Saved data entries
================================
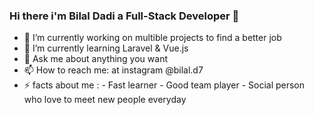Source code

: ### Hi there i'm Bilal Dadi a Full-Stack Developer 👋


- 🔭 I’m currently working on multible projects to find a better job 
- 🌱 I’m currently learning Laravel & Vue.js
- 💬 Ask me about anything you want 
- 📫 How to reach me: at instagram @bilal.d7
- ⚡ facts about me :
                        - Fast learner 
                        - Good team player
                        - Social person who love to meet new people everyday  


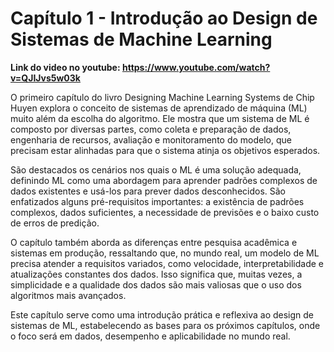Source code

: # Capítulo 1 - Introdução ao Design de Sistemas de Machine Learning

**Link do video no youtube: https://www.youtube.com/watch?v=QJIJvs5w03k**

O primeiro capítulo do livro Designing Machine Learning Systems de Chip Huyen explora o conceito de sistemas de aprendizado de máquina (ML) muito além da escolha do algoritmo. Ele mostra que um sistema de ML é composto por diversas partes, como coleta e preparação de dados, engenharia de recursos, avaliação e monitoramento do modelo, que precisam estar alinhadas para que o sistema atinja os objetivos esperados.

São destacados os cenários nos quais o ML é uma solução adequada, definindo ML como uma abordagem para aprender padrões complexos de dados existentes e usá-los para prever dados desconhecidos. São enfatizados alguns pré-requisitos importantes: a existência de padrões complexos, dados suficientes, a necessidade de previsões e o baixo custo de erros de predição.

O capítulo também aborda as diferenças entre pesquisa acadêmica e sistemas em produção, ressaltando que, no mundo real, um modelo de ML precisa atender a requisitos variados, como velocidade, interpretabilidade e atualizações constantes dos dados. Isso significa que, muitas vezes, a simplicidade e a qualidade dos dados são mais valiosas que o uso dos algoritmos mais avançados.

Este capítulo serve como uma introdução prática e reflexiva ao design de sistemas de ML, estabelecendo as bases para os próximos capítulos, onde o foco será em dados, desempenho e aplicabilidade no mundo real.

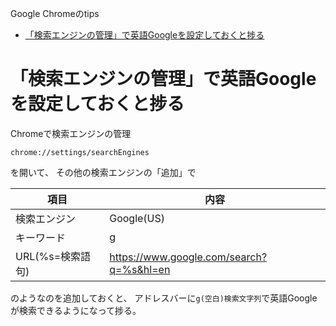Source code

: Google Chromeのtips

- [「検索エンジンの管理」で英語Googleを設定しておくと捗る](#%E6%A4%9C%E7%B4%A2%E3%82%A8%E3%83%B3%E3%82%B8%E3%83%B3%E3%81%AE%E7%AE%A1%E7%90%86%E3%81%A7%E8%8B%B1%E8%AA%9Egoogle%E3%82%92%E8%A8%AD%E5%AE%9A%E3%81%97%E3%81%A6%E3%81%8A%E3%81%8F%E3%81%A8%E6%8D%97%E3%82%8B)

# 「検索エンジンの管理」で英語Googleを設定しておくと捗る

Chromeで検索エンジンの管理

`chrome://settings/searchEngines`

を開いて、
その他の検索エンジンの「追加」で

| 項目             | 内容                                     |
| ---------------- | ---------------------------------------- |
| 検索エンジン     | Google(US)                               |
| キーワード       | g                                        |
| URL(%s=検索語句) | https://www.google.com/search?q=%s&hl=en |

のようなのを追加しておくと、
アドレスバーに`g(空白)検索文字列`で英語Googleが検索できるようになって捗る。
================================
AIM OF THE TASK: Every entry above should come back exactly as written, except for its pictures.

SOLUTION TO THIS TASK:
Source code

: ### Hi there i'm Bilal Dadi a Full-Stack Developer 👋


- 🔭 I’m currently working on multible projects to find a better job 
- 🌱 I’m currently learning Laravel & Vue.js
- 💬 Ask me about anything you want 
- 📫 How to reach me: at instagram @bilal.d7
- ⚡ facts about me :
                        - Fast learner 
                        - Good team player
                        - Social person who love to meet new people everyday  


Source code

: # Capítulo 1 - Introdução ao Design de Sistemas de Machine Learning

**Link do video no youtube: https://www.youtube.com/watch?v=QJIJvs5w03k**

O primeiro capítulo do livro Designing Machine Learning Systems de Chip Huyen explora o conceito de sistemas de aprendizado de máquina (ML) muito além da escolha do algoritmo. Ele mostra que um sistema de ML é composto por diversas partes, como coleta e preparação de dados, engenharia de recursos, avaliação e monitoramento do modelo, que precisam estar alinhadas para que o sistema atinja os objetivos esperados.

São destacados os cenários nos quais o ML é uma solução adequada, definindo ML como uma abordagem para aprender padrões complexos de dados existentes e usá-los para prever dados desconhecidos. São enfatizados alguns pré-requisitos importantes: a existência de padrões complexos, dados suficientes, a necessidade de previsões e o baixo custo de erros de predição.

O capítulo também aborda as diferenças entre pesquisa acadêmica e sistemas em produção, ressaltando que, no mundo real, um modelo de ML precisa atender a requisitos variados, como velocidade, interpretabilidade e atualizações constantes dos dados. Isso significa que, muitas vezes, a simplicidade e a qualidade dos dados são mais valiosas que o uso dos algoritmos mais avançados.

Este capítulo serve como uma introdução prática e reflexiva ao design de sistemas de ML, estabelecendo as bases para os próximos capítulos, onde o foco será em dados, desempenho e aplicabilidade no mundo real.

Source code

: Google Chromeのtips

- [「検索エンジンの管理」で英語Googleを設定しておくと捗る](#%E6%A4%9C%E7%B4%A2%E3%82%A8%E3%83%B3%E3%82%B8%E3%83%B3%E3%81%AE%E7%AE%A1%E7%90%86%E3%81%A7%E8%8B%B1%E8%AA%9Egoogle%E3%82%92%E8%A8%AD%E5%AE%9A%E3%81%97%E3%81%A6%E3%81%8A%E3%81%8F%E3%81%A8%E6%8D%97%E3%82%8B)

# 「検索エンジンの管理」で英語Googleを設定しておくと捗る

Chromeで検索エンジンの管理

`chrome://settings/searchEngines`

を開いて、
その他の検索エンジンの「追加」で

| 項目             | 内容                                     |
| ---------------- | ---------------------------------------- |
| 検索エンジン     | Google(US)                               |
| キーワード       | g                                        |
| URL(%s=検索語句) | https://www.google.com/search?q=%s&hl=en |

のようなのを追加しておくと、
アドレスバーに`g(空白)検索文字列`で英語Googleが検索できるようになって捗る。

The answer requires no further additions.